Antibunched $N$-photon bundles emitted by a Josephson photonic device

We propose an experimentally feasible scheme for generating antibunched $N$-photon bundles by a dc voltage-biased Josephson junction in series with a superconducting microwave resonator and a charge qubit. Each resonant tunneling Cooper pair leads to the excitation of the charge qubit and resonator with $N$ photons simultaneously via the ac Josephson effect. Meanwhile, the charge qubit with strong anharmonicity is utilized to regulate the tunneling behavior of the Cooper pairs; that is, the presence of $N$ photons in the resonator prevents the next tunnel event. So the resonator contains only $N$ photons or none, and all other possibilities are greatly suppressed. Combined with the system's dissipation, the resonator can emit its energy in antibunched bundles of $N$ strongly correlated photons with high purity and an in situ tunable emission rate. Such a nonclassical source could be useful in applications in the field of quantum information science.

Figure 1

Schematic of the proposed setup. A dc-SQUID composed of two identical Josephson junctions is coupled to both an $LC$ resonator and a charge qubit via the biased voltage $V$.

Figure 2

(a) Bare energy structure of the qubit and resonator, where the red arrow indicates a super-Rabi oscillation between $|0,g\rangle$ and $|N,e\rangle$ states. (b) Dynamics of the state populations $P_{0g}$ and $P_{2e}$ for the two-photon resonance; that is, the red solid and green dash-dotted curves are simulated with the original Hamiltonian $H_{\mathrm{I}}$, while the black dashed and blue dotted curves are achieved with the effective Hamiltonian $H_{\mathrm{eff}}$. The parameters are chosen to be $\omega /2\pi =7$ GHz, $\delta /2\pi =5$ GHz, $E_J/2\pi =0.7$ GHz, and $\lambda =0.2$.

Figure 3

A tiny fraction of one quantum trajectory showing a complete period of two-photon emission, where the red triangles denote the successive one-photon emissions and the blue one indicates the flip of the qubit. The damping rates are $\kappa /2\pi =0.1$ GHz and $\gamma =\kappa /20$. The other parameters are chosen to be the same as those in Fig. 2.

Figure 4

(a) Zero-delay $n\mathrm{th}$-order photon correlation functions $g^{\left(n\right)}$ versus $\mathrm{\Delta }/\omega$, where $\mathrm{\Delta }={\omega }_J-\delta$. (b) The standard second-order correlation function $g^{\left(2\right)}\left(\tau \right)$ and the generalized second-order correlation function $g_2^{\left(2\right)}\left(\tau \right)$ versus $\kappa \tau$ for the two-photon resonance.
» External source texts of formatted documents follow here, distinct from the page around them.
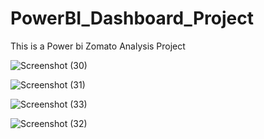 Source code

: # PowerBI_Dashboard_Project
This is a Power bi Zomato Analysis Project

![Screenshot (30)](https://github.com/user-attachments/assets/158d303e-128c-4670-ac88-cb7aa2b02924)

![Screenshot (31)](https://github.com/user-attachments/assets/0cdfa3ed-eb9c-4d81-87d8-70a3f73c032b)

![Screenshot (33)](https://github.com/user-attachments/assets/8cbf1045-71a1-428b-a752-3d66f6f555bd)

![Screenshot (32)](https://github.com/user-attachments/assets/fa4d3f8d-41ca-46d7-871f-2bcee60269bb)
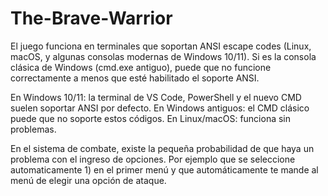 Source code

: # The-Brave-Warrior
El juego funciona en terminales que soportan ANSI escape codes (Linux, macOS, y algunas consolas modernas de Windows 10/11). Si es la consola clásica de Windows (cmd.exe antiguo), puede que no funcione correctamente a menos que esté habilitado el soporte ANSI. 

En Windows 10/11: la terminal de VS Code, PowerShell y el nuevo CMD suelen soportar ANSI por defecto.
En Windows antiguos: el CMD clásico puede que no soporte estos códigos.
En Linux/macOS: funciona sin problemas.

En el sistema de combate, existe la pequeña probabilidad de que haya un problema con el ingreso de opciones. Por ejemplo que se seleccione automaticamente 1) en el primer menú y que automáticamente te mande al menú de elegir una opción de ataque. 
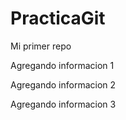 # PracticaGit
 Mi primer repo

Agregando informacion 1

Agregando informacion 2

Agregando informacion 3
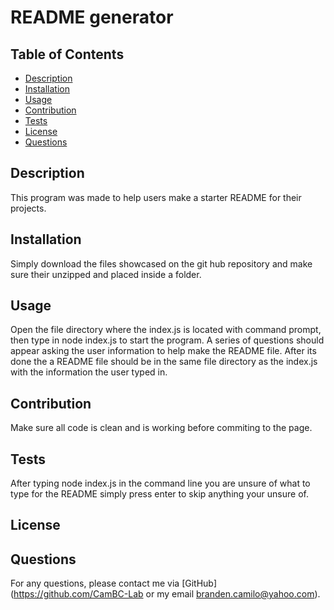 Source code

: 
# README generator



## Table of Contents
- [Description](#description)
- [Installation](#installation)
- [Usage](#usage)
- [Contribution](#contribution)
- [Tests](#tests)
- [License](#license)
- [Questions](#questions)

## Description
This program was made to help users make a starter README for their projects.

## Installation
Simply download the files showcased on the git hub repository and make sure their unzipped and placed inside a folder.

## Usage
Open the file directory where the index.js is located with command prompt, then type in node index.js to start the program. A series of questions should appear asking the user information to help make the README file. After its done the a README file should be in the same file directory as the index.js with the information the user typed in.

## Contribution
Make sure all code is clean and is working before commiting to the page.

## Tests
After typing node index.js in the command line you are unsure of what to type for the README simply press enter to skip anything your unsure of.

## License


## Questions
For any questions, please contact me via [GitHub](https://github.com/CamBC-Lab or my email branden.camilo@yahoo.com).
    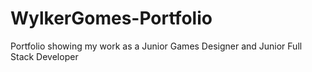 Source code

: # WylkerGomes-Portfolio
Portfolio showing my work as a Junior Games Designer and Junior Full Stack Developer
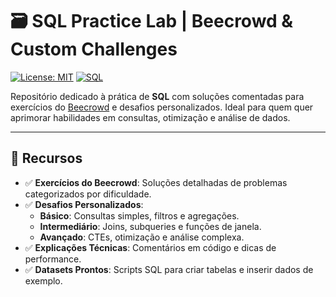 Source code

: # 🗃️ SQL Practice Lab | Beecrowd & Custom Challenges

[![License: MIT](https://img.shields.io/badge/License-MIT-blue.svg)](https://opensource.org/licenses/MIT)
[![SQL](https://img.shields.io/badge/SQL-Intermediate-orange)](https://www.beecrowd.com.br/)

Repositório dedicado à prática de **SQL** com soluções comentadas para exercícios do [Beecrowd](https://www.beecrowd.com.br/) e desafios personalizados. Ideal para quem quer aprimorar habilidades em consultas, otimização e análise de dados.

---

## 🚀 **Recursos**
- ✅ **Exercícios do Beecrowd**: Soluções detalhadas de problemas categorizados por dificuldade.
- ✅ **Desafios Personalizados**: 
  - **Básico**: Consultas simples, filtros e agregações.
  - **Intermediário**: Joins, subqueries e funções de janela.
  - **Avançado**: CTEs, otimização e análise complexa.
- ✅ **Explicações Técnicas**: Comentários em código e dicas de performance.
- ✅ **Datasets Prontos**: Scripts SQL para criar tabelas e inserir dados de exemplo.
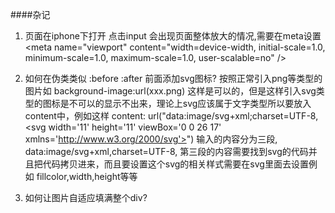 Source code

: ####杂记
1. 页面在iphone下打开 点击input 会出现页面整体放大的情况,需要在meta设置
\<meta name="viewport" content="width=device-width, initial-scale=1.0, minimum-scale=1.0, maximum-scale=1.0, user-scalable=no" />

2. 如何在伪类类似 :before :after 前面添加svg图标? 按照正常引入png等类型的图片如 background-image:url(xxx.png) 这样是可以的，但是这样引入svg类型的图标是不可以的显示不出来，理论上svg应该属于文字类型所以要放入content中，例如这样
    content: url("data:image/svg+xml;charset=UTF-8,\<svg width='11' height='11' viewBox='0 0 26 17' xmlns='http://www.w3.org/2000/svg'><path d='M1.469 2.18l11.5 13.143 11.5-13.143' stroke-width='3' stroke='#1A1A1A' fill='none' fill-rule='evenodd' stroke-linecap='round' stroke-linejoin='round'/></svg>")
    输入的内容分为三段, data:image/svg+xml,charset=UTF-8, 第三段的内容需要找到svg的代码并且把代码拷贝进来，而且要设置这个svg的相关样式需要在svg里面去设置例如 fillcolor,width,height等等

3. 如何让图片自适应填满整个div?
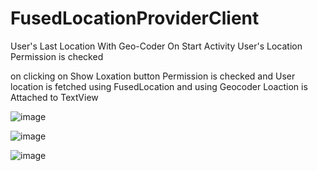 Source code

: # FusedLocationProviderClient
User's Last Location With Geo-Coder
On Start Activity User's Location Permission is checked 

on clicking on Show Loxation button 
Permission is checked and User location is fetched using FusedLocation
and using Geocoder Loaction is Attached to TextView

![image](https://github.com/HarshBytes/FusedLocationProviderClient/assets/137802027/121d7bd3-cc30-418b-a8ef-99c1cbbb178e)

![image](https://github.com/HarshBytes/FusedLocationProviderClient/assets/137802027/d9ee96bc-b03b-47f3-a9ec-d7a85964dbbc)

![image](https://github.com/HarshBytes/FusedLocationProviderClient/assets/137802027/7d3ed12f-c122-48ed-bb3e-c6ed785f88b9)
The parameters are chosen to be the same as those in Fig. 3.

Figure 5

Purity and rate of the two-photon emission. (a) ${\pi }_2$ and (b) $S_2$ versus the imperfect tuning $\mathrm{\Delta }V$ and the qubit's decay rate $\gamma$ for a fixed cavity decay rate $\kappa /2\pi =0.1$ GHz. The other parameters are chosen to be the same as those in Fig. 2.

Figure 6

A series of emission events extracted from the Monte Carlo simulations over 40 quantum trajectories for the two-photon resonance. The single-, two-, and four-photon emissions are denoted by green stars, red circles, and the blue diamond, respectively. The parameters are chosen to be the same as those in Fig. 3.

Figure 7

The different $N$-photon coupling rates $|g_0^N|$ versus the cavity's zero-point fluctuation $\lambda$, where we choose the parameter $E_J/2\pi =0.7$ GHz.

Figure 8

(a) and (b) Dynamics of the state populations $P_{0g}$ and $P_{Ne}$ for the three- and four-photon resonances without regard to dissipation; that is, the red solid and green dash-dotted curves are simulated with the effective Hamiltonian $H_{\mathrm{eff}}$, while the black dashed and blue dotted curves are achieved with the original Hamiltonian $H_{\mathrm{I}}$. (c) and (d) Purities and rates of the three- and four-photon emissions. The parameters are chosen to be the same as those in Fig. 5.